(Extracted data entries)

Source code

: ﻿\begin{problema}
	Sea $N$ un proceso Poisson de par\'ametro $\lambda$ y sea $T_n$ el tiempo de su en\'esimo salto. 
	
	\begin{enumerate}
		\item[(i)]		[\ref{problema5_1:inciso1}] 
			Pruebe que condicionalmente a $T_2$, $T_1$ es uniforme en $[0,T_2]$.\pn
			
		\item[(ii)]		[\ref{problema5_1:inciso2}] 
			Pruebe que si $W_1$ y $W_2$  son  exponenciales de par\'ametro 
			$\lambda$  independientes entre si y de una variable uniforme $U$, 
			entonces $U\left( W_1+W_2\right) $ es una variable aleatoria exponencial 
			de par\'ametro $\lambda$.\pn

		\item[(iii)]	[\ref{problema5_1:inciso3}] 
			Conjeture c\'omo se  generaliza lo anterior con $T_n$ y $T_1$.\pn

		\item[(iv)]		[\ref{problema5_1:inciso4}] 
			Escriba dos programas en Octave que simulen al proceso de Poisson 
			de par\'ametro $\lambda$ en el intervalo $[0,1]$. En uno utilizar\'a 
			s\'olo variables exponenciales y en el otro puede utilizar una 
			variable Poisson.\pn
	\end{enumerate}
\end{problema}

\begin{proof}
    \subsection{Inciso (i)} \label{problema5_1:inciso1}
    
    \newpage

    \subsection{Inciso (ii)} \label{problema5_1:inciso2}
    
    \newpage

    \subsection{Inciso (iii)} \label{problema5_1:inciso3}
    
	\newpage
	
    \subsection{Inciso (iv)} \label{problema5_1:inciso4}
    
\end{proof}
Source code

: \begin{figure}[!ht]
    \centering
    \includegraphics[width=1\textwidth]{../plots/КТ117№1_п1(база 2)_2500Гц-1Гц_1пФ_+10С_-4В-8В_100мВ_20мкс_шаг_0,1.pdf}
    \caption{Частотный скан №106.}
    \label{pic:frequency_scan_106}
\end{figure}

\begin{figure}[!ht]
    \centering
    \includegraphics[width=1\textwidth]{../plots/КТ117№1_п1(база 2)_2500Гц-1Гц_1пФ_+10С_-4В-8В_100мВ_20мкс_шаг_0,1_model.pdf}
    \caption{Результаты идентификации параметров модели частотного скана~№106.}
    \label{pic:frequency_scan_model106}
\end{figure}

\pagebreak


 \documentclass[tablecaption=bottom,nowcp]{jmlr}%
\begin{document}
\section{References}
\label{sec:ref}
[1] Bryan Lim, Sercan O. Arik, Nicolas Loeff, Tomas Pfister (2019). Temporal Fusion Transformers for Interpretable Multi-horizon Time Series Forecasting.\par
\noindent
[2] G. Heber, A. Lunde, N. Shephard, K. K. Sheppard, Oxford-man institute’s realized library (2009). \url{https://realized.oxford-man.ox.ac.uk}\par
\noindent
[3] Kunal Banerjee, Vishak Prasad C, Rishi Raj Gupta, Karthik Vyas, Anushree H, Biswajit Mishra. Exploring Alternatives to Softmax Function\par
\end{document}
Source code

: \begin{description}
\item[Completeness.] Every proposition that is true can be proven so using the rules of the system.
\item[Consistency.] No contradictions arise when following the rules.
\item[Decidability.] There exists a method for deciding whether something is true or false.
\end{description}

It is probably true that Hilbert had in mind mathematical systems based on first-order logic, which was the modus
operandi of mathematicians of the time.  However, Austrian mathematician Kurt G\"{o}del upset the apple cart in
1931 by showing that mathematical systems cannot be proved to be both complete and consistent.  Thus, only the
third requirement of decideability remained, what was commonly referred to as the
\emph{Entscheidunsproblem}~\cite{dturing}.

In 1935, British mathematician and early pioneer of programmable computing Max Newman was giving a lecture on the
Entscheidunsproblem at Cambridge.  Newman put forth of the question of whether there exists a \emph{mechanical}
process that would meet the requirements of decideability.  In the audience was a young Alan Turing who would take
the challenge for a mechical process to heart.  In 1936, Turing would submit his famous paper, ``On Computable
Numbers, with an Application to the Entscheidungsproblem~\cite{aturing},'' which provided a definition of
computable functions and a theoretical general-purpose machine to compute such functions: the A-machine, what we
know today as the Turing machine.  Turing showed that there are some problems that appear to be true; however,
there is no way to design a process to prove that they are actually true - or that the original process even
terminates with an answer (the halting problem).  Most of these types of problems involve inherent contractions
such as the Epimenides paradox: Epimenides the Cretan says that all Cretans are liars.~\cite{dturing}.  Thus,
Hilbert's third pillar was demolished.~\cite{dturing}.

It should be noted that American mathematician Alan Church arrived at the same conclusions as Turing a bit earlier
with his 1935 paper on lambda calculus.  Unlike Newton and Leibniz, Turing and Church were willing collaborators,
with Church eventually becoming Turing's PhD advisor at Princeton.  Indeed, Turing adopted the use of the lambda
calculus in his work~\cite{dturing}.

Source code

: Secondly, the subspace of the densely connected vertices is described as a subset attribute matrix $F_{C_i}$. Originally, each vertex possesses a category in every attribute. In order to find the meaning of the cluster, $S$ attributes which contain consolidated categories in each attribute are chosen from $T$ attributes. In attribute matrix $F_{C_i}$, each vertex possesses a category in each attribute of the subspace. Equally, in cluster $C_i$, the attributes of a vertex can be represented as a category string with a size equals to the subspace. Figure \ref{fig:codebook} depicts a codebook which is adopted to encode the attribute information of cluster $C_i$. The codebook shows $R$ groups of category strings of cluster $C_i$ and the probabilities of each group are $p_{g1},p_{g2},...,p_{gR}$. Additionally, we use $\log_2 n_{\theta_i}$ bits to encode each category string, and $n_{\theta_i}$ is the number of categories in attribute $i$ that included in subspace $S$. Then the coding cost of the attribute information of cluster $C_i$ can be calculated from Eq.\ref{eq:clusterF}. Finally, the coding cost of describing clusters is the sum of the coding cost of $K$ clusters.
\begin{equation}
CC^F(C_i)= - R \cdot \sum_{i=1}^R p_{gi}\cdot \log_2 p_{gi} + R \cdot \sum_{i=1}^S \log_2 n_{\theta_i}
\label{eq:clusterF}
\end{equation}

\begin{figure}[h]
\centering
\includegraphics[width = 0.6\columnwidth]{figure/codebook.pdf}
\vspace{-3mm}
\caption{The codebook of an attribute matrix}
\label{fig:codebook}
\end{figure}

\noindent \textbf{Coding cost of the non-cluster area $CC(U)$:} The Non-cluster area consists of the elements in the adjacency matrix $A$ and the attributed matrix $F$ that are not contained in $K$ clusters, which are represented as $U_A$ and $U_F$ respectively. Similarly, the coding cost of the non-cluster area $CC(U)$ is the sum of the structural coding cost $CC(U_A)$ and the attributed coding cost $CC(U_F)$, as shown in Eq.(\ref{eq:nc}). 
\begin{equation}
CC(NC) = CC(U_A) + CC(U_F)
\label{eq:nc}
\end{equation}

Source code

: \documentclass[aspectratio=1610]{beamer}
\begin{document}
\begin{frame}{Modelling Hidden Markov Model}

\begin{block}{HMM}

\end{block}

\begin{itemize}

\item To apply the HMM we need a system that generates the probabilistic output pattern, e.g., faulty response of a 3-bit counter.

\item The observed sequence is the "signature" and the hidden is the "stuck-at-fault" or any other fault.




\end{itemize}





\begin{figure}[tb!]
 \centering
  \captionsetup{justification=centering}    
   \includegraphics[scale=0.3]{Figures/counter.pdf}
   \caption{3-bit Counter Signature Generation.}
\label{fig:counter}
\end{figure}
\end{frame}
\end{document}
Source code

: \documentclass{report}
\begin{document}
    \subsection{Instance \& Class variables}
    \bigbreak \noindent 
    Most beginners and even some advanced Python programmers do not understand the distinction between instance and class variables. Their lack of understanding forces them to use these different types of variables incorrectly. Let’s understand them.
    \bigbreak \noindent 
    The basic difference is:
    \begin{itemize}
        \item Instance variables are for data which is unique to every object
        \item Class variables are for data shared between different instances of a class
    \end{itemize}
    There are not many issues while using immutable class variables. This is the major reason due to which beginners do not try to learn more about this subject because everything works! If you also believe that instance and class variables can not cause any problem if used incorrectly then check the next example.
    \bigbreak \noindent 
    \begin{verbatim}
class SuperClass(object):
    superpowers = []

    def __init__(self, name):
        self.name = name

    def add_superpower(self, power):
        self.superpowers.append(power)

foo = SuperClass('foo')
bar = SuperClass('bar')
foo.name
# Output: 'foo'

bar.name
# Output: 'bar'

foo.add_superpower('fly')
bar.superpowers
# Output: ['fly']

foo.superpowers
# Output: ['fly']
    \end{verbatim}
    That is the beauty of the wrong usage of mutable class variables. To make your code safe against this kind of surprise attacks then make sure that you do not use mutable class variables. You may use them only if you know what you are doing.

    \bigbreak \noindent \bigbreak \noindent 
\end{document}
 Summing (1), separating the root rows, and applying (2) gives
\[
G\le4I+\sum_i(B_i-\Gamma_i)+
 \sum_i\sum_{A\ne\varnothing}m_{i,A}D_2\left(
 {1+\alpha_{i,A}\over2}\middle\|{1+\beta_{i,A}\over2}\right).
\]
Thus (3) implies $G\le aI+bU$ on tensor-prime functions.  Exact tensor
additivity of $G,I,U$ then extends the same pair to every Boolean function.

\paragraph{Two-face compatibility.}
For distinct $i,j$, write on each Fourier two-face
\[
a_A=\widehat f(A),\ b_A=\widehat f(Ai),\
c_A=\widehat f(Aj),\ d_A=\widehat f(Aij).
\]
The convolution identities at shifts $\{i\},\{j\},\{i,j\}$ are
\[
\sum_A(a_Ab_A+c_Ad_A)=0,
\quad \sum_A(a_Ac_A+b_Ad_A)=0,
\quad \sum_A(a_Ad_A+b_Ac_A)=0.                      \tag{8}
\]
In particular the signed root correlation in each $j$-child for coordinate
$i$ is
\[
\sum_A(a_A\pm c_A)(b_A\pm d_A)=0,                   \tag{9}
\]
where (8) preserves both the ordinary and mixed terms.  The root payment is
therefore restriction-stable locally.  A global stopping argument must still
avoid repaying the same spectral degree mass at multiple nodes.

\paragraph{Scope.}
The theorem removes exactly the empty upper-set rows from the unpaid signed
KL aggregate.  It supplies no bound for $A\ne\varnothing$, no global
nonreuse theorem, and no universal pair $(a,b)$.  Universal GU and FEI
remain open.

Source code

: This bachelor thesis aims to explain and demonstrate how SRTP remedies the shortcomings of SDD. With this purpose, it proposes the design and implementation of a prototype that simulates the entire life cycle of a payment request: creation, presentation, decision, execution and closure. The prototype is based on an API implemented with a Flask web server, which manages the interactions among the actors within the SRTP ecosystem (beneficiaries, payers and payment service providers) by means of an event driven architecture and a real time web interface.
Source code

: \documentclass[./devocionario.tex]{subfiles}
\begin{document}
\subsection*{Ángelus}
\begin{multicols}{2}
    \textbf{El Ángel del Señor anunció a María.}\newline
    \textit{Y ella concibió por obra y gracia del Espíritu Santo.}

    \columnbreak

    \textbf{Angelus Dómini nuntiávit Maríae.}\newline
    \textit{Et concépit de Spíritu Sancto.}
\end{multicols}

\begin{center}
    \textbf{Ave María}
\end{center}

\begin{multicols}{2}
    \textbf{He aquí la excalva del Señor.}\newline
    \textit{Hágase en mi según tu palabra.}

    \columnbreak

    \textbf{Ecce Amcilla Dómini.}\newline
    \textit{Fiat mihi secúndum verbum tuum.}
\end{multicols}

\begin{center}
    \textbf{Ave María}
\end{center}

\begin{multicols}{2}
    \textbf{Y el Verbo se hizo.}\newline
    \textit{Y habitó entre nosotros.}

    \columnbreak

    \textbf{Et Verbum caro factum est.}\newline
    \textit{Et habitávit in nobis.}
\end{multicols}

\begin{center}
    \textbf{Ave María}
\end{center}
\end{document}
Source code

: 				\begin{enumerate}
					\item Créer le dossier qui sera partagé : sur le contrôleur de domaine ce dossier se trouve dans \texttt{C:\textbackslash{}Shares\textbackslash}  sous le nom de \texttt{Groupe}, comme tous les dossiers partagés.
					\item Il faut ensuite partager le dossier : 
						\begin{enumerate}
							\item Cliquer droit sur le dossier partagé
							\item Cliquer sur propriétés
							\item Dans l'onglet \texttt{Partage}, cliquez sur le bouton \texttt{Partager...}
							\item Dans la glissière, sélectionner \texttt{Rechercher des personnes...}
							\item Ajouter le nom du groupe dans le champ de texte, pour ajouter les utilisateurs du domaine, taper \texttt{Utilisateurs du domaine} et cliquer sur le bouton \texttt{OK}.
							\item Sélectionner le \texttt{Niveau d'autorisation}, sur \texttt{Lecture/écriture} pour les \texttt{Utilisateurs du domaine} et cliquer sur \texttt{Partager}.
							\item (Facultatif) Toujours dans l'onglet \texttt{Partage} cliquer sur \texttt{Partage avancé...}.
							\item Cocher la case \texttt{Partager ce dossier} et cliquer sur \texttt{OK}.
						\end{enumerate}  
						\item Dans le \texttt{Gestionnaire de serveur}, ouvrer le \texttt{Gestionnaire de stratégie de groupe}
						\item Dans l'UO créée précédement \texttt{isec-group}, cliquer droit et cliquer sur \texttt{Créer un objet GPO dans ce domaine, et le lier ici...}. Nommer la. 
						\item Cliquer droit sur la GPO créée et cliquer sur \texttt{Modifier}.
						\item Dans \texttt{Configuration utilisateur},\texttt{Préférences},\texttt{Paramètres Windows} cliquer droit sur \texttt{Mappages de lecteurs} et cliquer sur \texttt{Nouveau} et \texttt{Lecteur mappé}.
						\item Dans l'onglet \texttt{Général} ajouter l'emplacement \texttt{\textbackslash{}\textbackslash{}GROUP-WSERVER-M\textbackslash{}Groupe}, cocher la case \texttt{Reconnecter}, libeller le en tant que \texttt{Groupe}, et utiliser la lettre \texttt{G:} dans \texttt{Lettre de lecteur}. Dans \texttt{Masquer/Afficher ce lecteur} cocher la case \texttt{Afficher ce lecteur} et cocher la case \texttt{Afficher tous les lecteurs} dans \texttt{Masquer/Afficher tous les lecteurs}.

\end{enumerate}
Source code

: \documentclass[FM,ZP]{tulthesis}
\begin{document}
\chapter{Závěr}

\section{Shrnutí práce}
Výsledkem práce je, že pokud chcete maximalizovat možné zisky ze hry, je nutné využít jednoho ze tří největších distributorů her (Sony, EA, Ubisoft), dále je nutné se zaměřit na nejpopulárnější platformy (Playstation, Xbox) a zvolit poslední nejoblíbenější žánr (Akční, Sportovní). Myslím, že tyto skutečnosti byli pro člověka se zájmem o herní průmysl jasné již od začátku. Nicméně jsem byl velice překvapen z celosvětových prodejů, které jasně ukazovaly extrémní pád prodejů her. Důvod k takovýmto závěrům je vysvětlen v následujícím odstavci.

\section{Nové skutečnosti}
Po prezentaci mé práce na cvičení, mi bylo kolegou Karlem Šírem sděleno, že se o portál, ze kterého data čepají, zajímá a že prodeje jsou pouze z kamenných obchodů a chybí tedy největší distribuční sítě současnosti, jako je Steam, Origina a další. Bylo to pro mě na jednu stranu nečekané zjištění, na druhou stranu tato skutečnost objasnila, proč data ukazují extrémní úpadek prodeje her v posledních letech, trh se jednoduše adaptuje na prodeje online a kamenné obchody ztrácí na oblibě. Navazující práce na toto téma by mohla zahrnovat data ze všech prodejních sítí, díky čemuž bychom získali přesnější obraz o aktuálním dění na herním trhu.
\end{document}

▶ _Exercise details_
Reproduce exactly the lines above from the line with "mihi secúndum verbum" to the line with "droit sur la", including both, and add nothing.

▶ _Exercise solution_
    \textit{Fiat mihi secúndum verbum tuum.}
\end{multicols}

\begin{center}
    \textbf{Ave María}
\end{center}

\begin{multicols}{2}
    \textbf{Y el Verbo se hizo.}\newline
    \textit{Y habitó entre nosotros.}

    \columnbreak

    \textbf{Et Verbum caro factum est.}\newline
    \textit{Et habitávit in nobis.}
\end{multicols}

\begin{center}
    \textbf{Ave María}
\end{center}
\end{document}
Source code

: 				\begin{enumerate}
					\item Créer le dossier qui sera partagé : sur le contrôleur de domaine ce dossier se trouve dans \texttt{C:\textbackslash{}Shares\textbackslash}  sous le nom de \texttt{Groupe}, comme tous les dossiers partagés.
					\item Il faut ensuite partager le dossier : 
						\begin{enumerate}
							\item Cliquer droit sur le dossier partagé
							\item Cliquer sur propriétés
							\item Dans l'onglet \texttt{Partage}, cliquez sur le bouton \texttt{Partager...}
							\item Dans la glissière, sélectionner \texttt{Rechercher des personnes...}
							\item Ajouter le nom du groupe dans le champ de texte, pour ajouter les utilisateurs du domaine, taper \texttt{Utilisateurs du domaine} et cliquer sur le bouton \texttt{OK}.
							\item Sélectionner le \texttt{Niveau d'autorisation}, sur \texttt{Lecture/écriture} pour les \texttt{Utilisateurs du domaine} et cliquer sur \texttt{Partager}.
							\item (Facultatif) Toujours dans l'onglet \texttt{Partage} cliquer sur \texttt{Partage avancé...}.
							\item Cocher la case \texttt{Partager ce dossier} et cliquer sur \texttt{OK}.
						\end{enumerate}  
						\item Dans le \texttt{Gestionnaire de serveur}, ouvrer le \texttt{Gestionnaire de stratégie de groupe}
						\item Dans l'UO créée précédement \texttt{isec-group}, cliquer droit et cliquer sur \texttt{Créer un objet GPO dans ce domaine, et le lier ici...}. Nommer la. 
						\item Cliquer droit sur la GPO créée et cliquer sur \texttt{Modifier}.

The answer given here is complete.